May 12, 2018 0

Mainkan, prasekolah, dan akademisi

Mainkan, prasekolah, dan akademisi

Tiga dekade lalu, 40 persen dari hari prasekolah yang khas dikhususkan untuk mainan anak playground. Hari ini, jumlah ini telah turun drastis. Selama bertahun-tahun, bermain telah menjadi biola kedua persiapan akademis awal. Tetapi apakah kita benar-benar membantu anak-anak sukses secara akademis dan sosial dengan mengurangi jumlah permainan di hari mereka?

Penelitian baru-baru ini menunjukkan bahwa anak-anak prasekolah yang terlibat dalam berbagai bentuk mainan playground terbuka menunjukkan keterampilan bahasa yang lebih kompleks, keterampilan sosial yang lebih berkembang, tingkat empati yang lebih besar, tingkat kreativitas yang lebih tinggi, dan keterampilan interpersonal yang lebih baik dikembangkan. Selain itu, anak-anak prasekolah yang menghabiskan lebih banyak waktu bermain kurang agresif, menunjukkan tingkat fungsi eksekutif yang lebih tinggi, menampilkan keterampilan berpikir yang lebih kompleks, dan memiliki otak dengan struktur neurologis yang lebih kompleks.
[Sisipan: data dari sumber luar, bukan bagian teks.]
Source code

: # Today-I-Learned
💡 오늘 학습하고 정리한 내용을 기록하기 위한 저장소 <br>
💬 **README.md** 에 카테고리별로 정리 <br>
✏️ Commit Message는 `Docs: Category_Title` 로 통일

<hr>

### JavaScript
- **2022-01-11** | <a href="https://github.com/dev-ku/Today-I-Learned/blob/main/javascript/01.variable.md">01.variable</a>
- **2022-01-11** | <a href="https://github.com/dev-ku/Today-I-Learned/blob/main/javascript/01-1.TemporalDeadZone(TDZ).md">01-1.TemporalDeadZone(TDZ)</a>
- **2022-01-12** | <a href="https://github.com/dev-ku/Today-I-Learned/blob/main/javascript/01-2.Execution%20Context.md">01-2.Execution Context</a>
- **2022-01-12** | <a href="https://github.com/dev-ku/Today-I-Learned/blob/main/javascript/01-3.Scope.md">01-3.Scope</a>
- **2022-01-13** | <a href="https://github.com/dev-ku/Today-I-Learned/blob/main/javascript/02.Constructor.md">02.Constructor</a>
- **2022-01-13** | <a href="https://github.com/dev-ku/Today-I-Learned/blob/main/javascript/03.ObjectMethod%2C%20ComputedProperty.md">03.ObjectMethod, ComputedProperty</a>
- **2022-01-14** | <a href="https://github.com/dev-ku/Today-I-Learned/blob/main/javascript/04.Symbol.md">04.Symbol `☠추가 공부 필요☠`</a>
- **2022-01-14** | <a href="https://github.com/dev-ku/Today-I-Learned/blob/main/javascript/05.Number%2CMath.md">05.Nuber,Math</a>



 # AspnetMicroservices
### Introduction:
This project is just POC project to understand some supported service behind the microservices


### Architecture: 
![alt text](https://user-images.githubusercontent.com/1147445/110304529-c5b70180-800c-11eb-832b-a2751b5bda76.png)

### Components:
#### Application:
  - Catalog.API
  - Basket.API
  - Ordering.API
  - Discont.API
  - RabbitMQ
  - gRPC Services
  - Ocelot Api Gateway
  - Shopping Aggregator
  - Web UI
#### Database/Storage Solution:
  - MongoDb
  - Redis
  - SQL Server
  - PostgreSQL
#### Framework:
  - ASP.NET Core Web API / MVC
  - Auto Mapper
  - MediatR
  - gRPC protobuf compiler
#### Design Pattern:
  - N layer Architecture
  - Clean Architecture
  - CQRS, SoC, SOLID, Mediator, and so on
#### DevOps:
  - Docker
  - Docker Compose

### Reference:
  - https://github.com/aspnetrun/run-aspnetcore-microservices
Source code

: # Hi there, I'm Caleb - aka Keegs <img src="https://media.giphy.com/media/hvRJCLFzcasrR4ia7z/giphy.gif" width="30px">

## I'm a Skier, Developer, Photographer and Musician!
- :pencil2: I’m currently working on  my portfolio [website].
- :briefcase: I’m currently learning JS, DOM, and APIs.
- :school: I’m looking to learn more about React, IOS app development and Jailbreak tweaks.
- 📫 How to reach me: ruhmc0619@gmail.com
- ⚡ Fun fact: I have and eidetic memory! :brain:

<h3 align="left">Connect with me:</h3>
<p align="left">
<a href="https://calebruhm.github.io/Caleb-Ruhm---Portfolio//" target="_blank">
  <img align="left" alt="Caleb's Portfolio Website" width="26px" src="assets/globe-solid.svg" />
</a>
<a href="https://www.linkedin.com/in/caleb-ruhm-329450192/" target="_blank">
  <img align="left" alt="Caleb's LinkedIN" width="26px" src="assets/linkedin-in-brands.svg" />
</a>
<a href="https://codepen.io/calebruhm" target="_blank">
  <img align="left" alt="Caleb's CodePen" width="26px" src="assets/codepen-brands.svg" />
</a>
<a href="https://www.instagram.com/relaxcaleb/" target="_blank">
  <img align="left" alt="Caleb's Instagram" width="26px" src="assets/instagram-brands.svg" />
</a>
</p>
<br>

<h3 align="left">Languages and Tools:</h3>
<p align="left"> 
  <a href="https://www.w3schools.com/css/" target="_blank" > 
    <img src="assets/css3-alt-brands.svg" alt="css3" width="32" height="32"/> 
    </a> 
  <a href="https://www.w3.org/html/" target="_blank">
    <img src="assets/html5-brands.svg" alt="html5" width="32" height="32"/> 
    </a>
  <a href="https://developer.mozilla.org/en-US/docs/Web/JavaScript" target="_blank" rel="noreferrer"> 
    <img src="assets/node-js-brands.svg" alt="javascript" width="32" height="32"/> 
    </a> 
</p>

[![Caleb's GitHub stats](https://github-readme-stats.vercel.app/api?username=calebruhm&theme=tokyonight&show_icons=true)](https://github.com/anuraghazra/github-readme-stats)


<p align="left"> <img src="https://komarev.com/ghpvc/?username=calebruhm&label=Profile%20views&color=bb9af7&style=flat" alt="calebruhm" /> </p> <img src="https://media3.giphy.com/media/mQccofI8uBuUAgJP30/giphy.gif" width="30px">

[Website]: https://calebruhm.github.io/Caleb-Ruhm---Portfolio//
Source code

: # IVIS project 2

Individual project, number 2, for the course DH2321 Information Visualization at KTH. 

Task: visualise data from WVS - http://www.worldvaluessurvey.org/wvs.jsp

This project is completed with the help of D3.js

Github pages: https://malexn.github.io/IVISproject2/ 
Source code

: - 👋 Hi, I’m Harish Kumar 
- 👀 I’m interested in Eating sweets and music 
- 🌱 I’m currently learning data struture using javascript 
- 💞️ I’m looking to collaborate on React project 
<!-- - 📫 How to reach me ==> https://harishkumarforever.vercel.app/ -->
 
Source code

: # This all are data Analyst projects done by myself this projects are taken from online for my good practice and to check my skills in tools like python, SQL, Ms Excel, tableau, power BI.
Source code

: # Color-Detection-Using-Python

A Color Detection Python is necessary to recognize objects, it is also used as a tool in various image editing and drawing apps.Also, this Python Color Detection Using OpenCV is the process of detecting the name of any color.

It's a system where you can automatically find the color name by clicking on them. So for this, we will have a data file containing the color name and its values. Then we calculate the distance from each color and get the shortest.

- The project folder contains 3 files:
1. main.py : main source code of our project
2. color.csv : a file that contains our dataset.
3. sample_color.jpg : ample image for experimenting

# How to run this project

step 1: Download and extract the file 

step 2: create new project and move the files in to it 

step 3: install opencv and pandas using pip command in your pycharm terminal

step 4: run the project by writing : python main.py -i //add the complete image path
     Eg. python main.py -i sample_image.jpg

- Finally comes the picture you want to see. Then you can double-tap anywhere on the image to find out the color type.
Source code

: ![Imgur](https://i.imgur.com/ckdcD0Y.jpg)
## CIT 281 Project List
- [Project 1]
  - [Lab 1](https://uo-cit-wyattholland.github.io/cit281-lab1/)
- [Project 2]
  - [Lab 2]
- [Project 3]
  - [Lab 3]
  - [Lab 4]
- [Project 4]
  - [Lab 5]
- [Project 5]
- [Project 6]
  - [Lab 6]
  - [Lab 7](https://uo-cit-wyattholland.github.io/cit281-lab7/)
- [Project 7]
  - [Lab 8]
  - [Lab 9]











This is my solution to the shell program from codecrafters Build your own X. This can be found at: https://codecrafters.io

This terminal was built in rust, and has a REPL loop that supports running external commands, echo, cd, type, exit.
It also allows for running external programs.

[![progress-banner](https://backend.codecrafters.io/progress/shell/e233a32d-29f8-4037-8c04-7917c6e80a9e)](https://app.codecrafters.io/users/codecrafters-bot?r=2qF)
Negara-negara seperti China, Jepang dan Finlandia disebut-sebut karena skor penilaian matematika dan sains internasional mereka yang luar biasa. Negara-negara itu juga membanggakan prasekolah yang menyenangkan dan eksperimental, tidak instruktif. Banyak yang telah ditulis tentang Finlandia dan pendekatan Skandinavia untuk pendidikan, di mana bermain merupakan prioritas dan menjadi kotor didorong dan dilihat sebagai peluang untuk belajar.

Sebuah film dokumenter baru menunjukkan kontras antara kegemaran Amerika untuk tes standar dan penerimaan alam Skandinavia. Bermain berfungsi sebagai mesin yang kuat yang mendorong pembelajaran di tahun-tahun prasekolah dan seterusnya. “NaturePlay: Take Childhood Back” memeriksa masalah ini. Diferensiasi mendasar yang ditunjukkan dalam film ini adalah gagasan bahwa “anak-anak termasuk dalam alam dan alam termasuk dalam pendidikan.”

Awal tahun ini, The Wall Street Journal menampilkan artikel di The Scandinavian School of Jersey City, sebuah “tempat yang lembut di mana 92 ​​anak-anak bermain tanpa alas kaki untuk merasakan koneksi ke lingkungan mereka dan udara sering berbau seperti peppermint atau jeruk dari aromaterapi. Ruang kelas memiliki mangkuk kerucut pinus, kulit kerang, dan batu untuk mainan. Beberapa kursi digergaji dengan tunggul pohon. ”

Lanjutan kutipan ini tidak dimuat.